_Description of the task:_
Report how many lines of the data contain the string "penalized". Add nothing.
━━ Working data
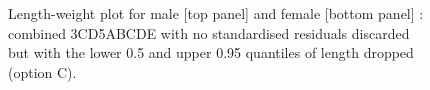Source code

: \begin{figure}[htp]
\captionsetup[subfigure]{labelformat=empty}
\begin{center}
\newline
{}
\end{center}
\caption{Length-weight plot for male [top panel] and female [bottom panel] \fishname: combined 3CD5ABCDE with no standardised residuals discarded but with the lower 0.5 and upper 0.95 quantiles of length dropped (option C).}
\label{fig:lwOptionC}
\end{figure}

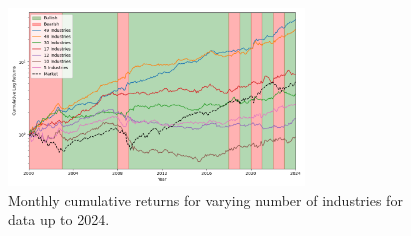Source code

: \documentclass{article}
\begin{document}
\newpage

\begin{figure}[H]
    \centering
    \includegraphics[width=0.7\textwidth]{2024_plot3_num_industries_comparison.png}
    \caption{Monthly cumulative returns for varying number of industries for data up to 2024.}
    \label{fig:industry_comp}
\end{figure}
\end{document}
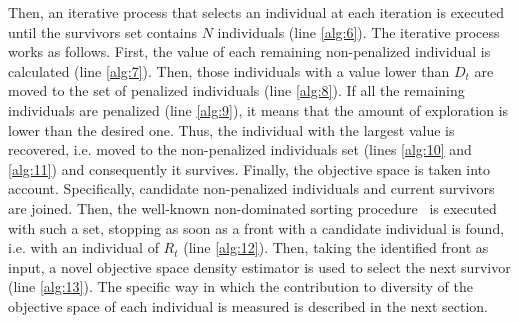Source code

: Then, an iterative process that selects an individual at each iteration is executed until the survivors
set contains $N$ individuals (line \ref{alg:6}).
%
The iterative process works as follows.
%
First, the \DCS{} value of each remaining non-penalized individual is calculated (line \ref{alg:7}).
%
Then, those individuals with a \DCS{} value lower than $D_t$ are moved to the set of penalized individuals (line \ref{alg:8}).
%
If all the remaining individuals are penalized (line \ref{alg:9}), it means that the amount of exploration is lower than the
desired one.
%
Thus, the individual with the largest \DCS{} value is recovered, i.e. moved to the non-penalized individuals 
set (lines \ref{alg:10} and \ref{alg:11}) and consequently it survives.
%
Finally, the objective space is taken into account.
%
Specifically, candidate non-penalized individuals and current survivors are joined.
%
Then, the well-known non-dominated sorting procedure~\cite{Joel:NSGAII} is executed with such a set, stopping as soon as a front with 
a candidate individual is found, i.e. with an individual of $R_t$ (line \ref{alg:12}).
%
Then, taking the identified front as input, a novel objective space density estimator is used to select
the next survivor (line \ref{alg:13}).
%
The specific way in which the contribution to diversity of the objective space of each individual is measured is described in the next section.
%

%


%
%
%

%
%
%

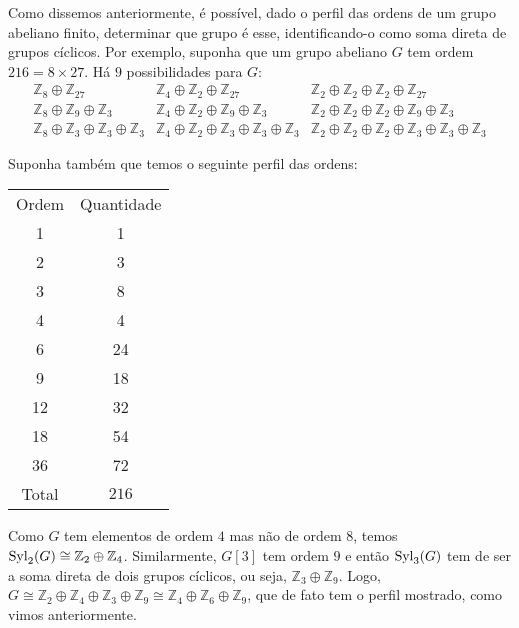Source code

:     	\par\vspace{0.3cm} Como dissemos anteriormente, é possível, dado o perfil das ordens de um grupo 
    	abeliano finito, determinar que grupo é esse, identificando-o como soma direta de grupos cíclicos. 
    	Por exemplo, suponha que um grupo abeliano $G$ tem ordem $216=8\times 27$. Há $9$ possibilidades para $G$:
    	\begin{equation*}
    		\begin{array}{lll}
    			\mathbb{Z}_8\oplus\mathbb{Z}_{27} & \mathbb{Z}_4\oplus\mathbb{Z}_2\oplus\mathbb{Z}_{27} &
    			\mathbb{Z}_2\oplus\mathbb{Z}_2\oplus\mathbb{Z}_2\oplus\mathbb{Z}_{27} \\
    			\mathbb{Z}_8\oplus\mathbb{Z}_9\oplus\mathbb{Z}_3 &
    			\mathbb{Z}_4\oplus\mathbb{Z}_2\oplus\mathbb{Z}_9\oplus\mathbb{Z}_3 &
    			\mathbb{Z}_2\oplus\mathbb{Z}_2\oplus\mathbb{Z}_2\oplus\mathbb{Z}_9\oplus\mathbb{Z}_3 \\
    			\mathbb{Z}_8\oplus\mathbb{Z}_3\oplus\mathbb{Z}_3\oplus\mathbb{Z}_3 &
    			\mathbb{Z}_4\oplus\mathbb{Z}_2\oplus\mathbb{Z}_3\oplus\mathbb{Z}_3\oplus\mathbb{Z}_3 &
    			\mathbb{Z}_2\oplus\mathbb{Z}_2\oplus\mathbb{Z}_2\oplus\mathbb{Z}_3\oplus\mathbb{Z}_3
    			\oplus\mathbb{Z}_3	
    		\end{array}
    	\end{equation*}
    	\par\vspace{0.3cm} Suponha também que temos o seguinte perfil das ordens:
    	\begin{center}
    		\begin{tabular}{|c|c|}
    			\cline{1-2}
    			Ordem & Quantidade  \\
    			\cline{1-2}
    			1 & 1  \\
    			\cline{1-2}
    			2 & 3 \\
    			\cline{1-2}
    			3 & 8 \\
    			\cline{1-2}
    			4 & 4 \\
    			\cline{1-2}
    			6 & 24 \\
    			\cline{1-2}
    			9 & 18 \\
    			\cline{1-2}
    			12 & 32  \\
    			\cline{1-2}
    			18 & 54 \\
    			\cline{1-2}
    			36 & 72  \\
    			\cline{1-2}
    			Total & $216$ \\
    			\cline{1-2}
    		\end{tabular}
    	\end{center}
    	\par\vspace{0.3cm} Como $G$ tem elementos de ordem $4$ mas não de ordem $8$, temos 
    	$\operatorname{Syl}_2(G)\cong \mathbb{Z}_2\oplus\mathbb{Z}_4$. Similarmente, $G[3]$ tem ordem $9$ e então 
    	$\operatorname{Syl}_3(G)$ tem de ser a soma direta de dois grupos cíclicos, ou seja, $\mathbb{Z}_3\oplus\mathbb{Z}_9$.
    	Logo, $G \cong \mathbb{Z}_2\oplus\mathbb{Z}_4\oplus\mathbb{Z}_3\oplus\mathbb{Z}_9
    	\cong \mathbb{Z}_4\oplus\mathbb{Z}_6\oplus\mathbb{Z}_9$, que de fato tem o perfil mostrado, 
    	como vimos anteriormente.
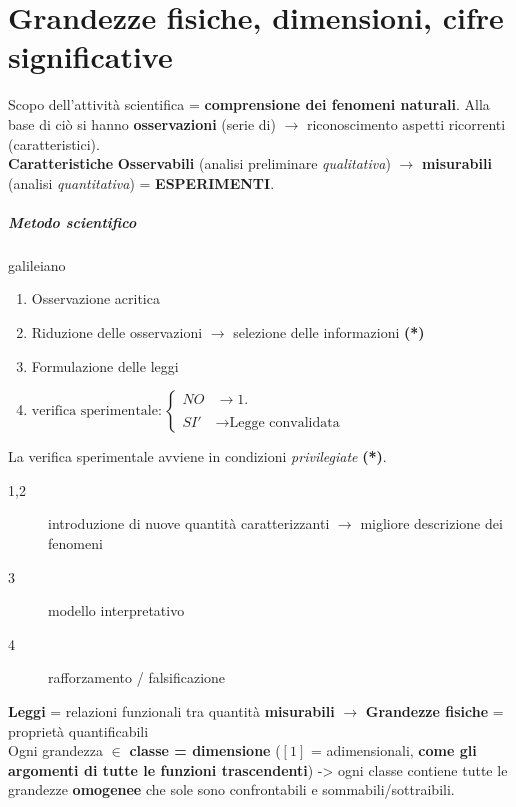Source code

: \documentclass[10pt, oneside]{book}
\begin{document}
\tableofcontents
\newpage

\chapter{Grandezze fisiche, dimensioni, cifre significative}
Scopo dell'attività scientifica = \textbf{comprensione dei fenomeni naturali}. Alla base di ciò si hanno \textbf{osservazioni} (serie di) $\rightarrow$ riconoscimento aspetti ricorrenti (caratteristici).\\
\textbf{Caratteristiche} \textbf{Osservabili} (analisi preliminare \textit{qualitativa}) $\longrightarrow$ \textbf{misurabili} (analisi \textit{quantitativa}) = \textbf{ESPERIMENTI}.\\
\paragraph{Metodo scientifico} galileiano
\begin{enumerate}
\item Osservazione acritica
\item Riduzione delle osservazioni $\rightarrow$ selezione delle informazioni \textbf{(*)}
\item Formulazione delle leggi
\item $\displaystyle \textrm{verifica sperimentale} : \begin{cases} \displaystyle NO & \rightarrow 1. \\ \\ \displaystyle SI' & \rightarrow \textrm{Legge convalidata}

\end{cases}$
\end{enumerate}
La verifica sperimentale avviene in condizioni \textit{privilegiate} \textbf{(*)}.\\
\begin{description}
\item[1,2] introduzione di nuove quantità caratterizzanti $\rightarrow$ migliore descrizione dei fenomeni
\item[3] modello interpretativo
\item[4] rafforzamento / falsificazione
\end{description}
\textbf{Leggi} = relazioni funzionali tra quantità \textbf{misurabili} $\rightarrow$ \textbf{Grandezze fisiche} = proprietà quantificabili\\
Ogni grandezza $\in$ \textbf{classe = dimensione} ($\mathrm{[1]}$ = adimensionali, \textbf{come gli argomenti di tutte le funzioni trascendenti}) -> ogni classe contiene tutte le grandezze \textbf{omogenee} che sole sono confrontabili e sommabili/sottraibili.\\
\end{document}
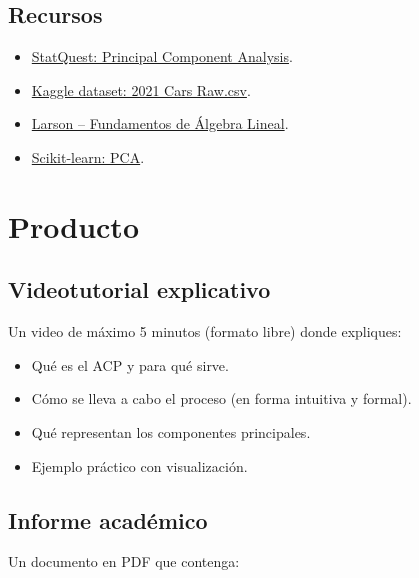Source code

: \documentclass[a4,11pt]{aleph-notas}
\begin{document}
\subsection*{Recursos}
\begin{itemize}[leftmargin=*]
\item \href{https://youtu.be/FgakZw6K1QQ}{StatQuest: Principal Component Analysis}.
\item \href{https://www.kaggle.com/datasets/konradb/real-world-vehicle-emissions}{Kaggle dataset: 2021 Cars Raw.csv}.
\item \href{https://catalogobiblioteca.puce.edu.ec/cgi-bin/koha/opac-detail.pl?biblionumber=86081}{Larson – Fundamentos de Álgebra Lineal}.
\item \href{https://scikit-learn.org/stable/modules/generated/sklearn.decomposition.PCA.html}{Scikit-learn: PCA}.
\end{itemize}

\section*{Producto}

\subsection{Videotutorial explicativo}

Un video de máximo 5 minutos (formato libre) donde expliques:
\begin{itemize}[leftmargin=*]
\item Qué es el ACP y para qué sirve.
\item Cómo se lleva a cabo el proceso (en forma intuitiva y formal).
\item Qué representan los componentes principales.
\item Ejemplo práctico con visualización.
\end{itemize}

\subsection{Informe académico}

Un documento en PDF que contenga:
\end{document}
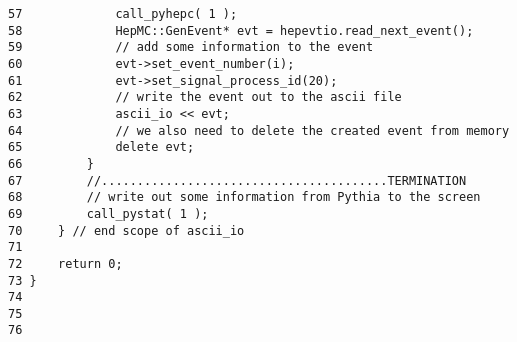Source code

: \begin{DocInclude}
\begin{verbatim}
57             call_pyhepc( 1 );
58             HepMC::GenEvent* evt = hepevtio.read_next_event();
59             // add some information to the event
60             evt->set_event_number(i);
61             evt->set_signal_process_id(20);
62             // write the event out to the ascii file
63             ascii_io << evt;
64             // we also need to delete the created event from memory
65             delete evt;
66         }
67         //........................................TERMINATION
68         // write out some information from Pythia to the screen
69         call_pystat( 1 );    
70     } // end scope of ascii_io
71 
72     return 0;
73 }
74 
75 
76  
\end{verbatim}
\end{DocInclude}
 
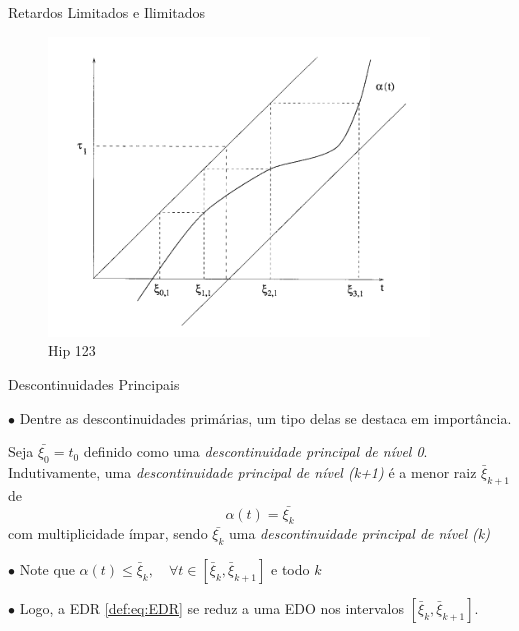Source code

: \documentclass{beamer}
\theoremstyle{plain}
\theoremstyle{definition}
\begin{document}

\begin{frame}{Retardos Limitados e Ilimitados}

    \begin{figure}
        \begin{center}
            \includegraphics[width=0.9\textwidth, height=0.7\textheight]{hip123.png}
        \end{center}
        \caption{Hip 123}\label{fig:Desaparecimento do Retardo}
    \end{figure}

\end{frame}




\begin{frame}{Descontinuidades Principais}

    $\bullet$ Dentre as descontinuidades primárias, um tipo delas se destaca em importância.

    \begin{definition}
        \label{chap2:def:principal_descontinuity}
    Seja $\bar{\xi_0} = t_0$ definido como uma \textit{descontinuidade principal de nível 0}. Indutivamente, uma \textit{descontinuidade principal de nível (k+1)} é a menor raiz $\bar{\xi}_{k+1}$ de 
        \[
            \alpha(t) = \bar{\xi_k}
        \]
        com multiplicidade ímpar, sendo $\bar{\xi_k}$ uma \textit{descontinuidade principal de nível (k)}
    \end{definition}


    $\bullet$ Note que $ \alpha(t) \leq \bar{\xi}_{k}, \quad \forall t \in\left[\bar{\xi}_{k}, \bar{\xi}_{k+1}\right] $ e todo $k$

    $\bullet$ Logo, a EDR \eqref{def:eq:EDR} se reduz a uma EDO nos intervalos $\left[\bar{\xi}_{k}, \bar{\xi}_{k+1}\right]$. 

\end{frame}
\end{document}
━━━━
_Exercise answer:_
5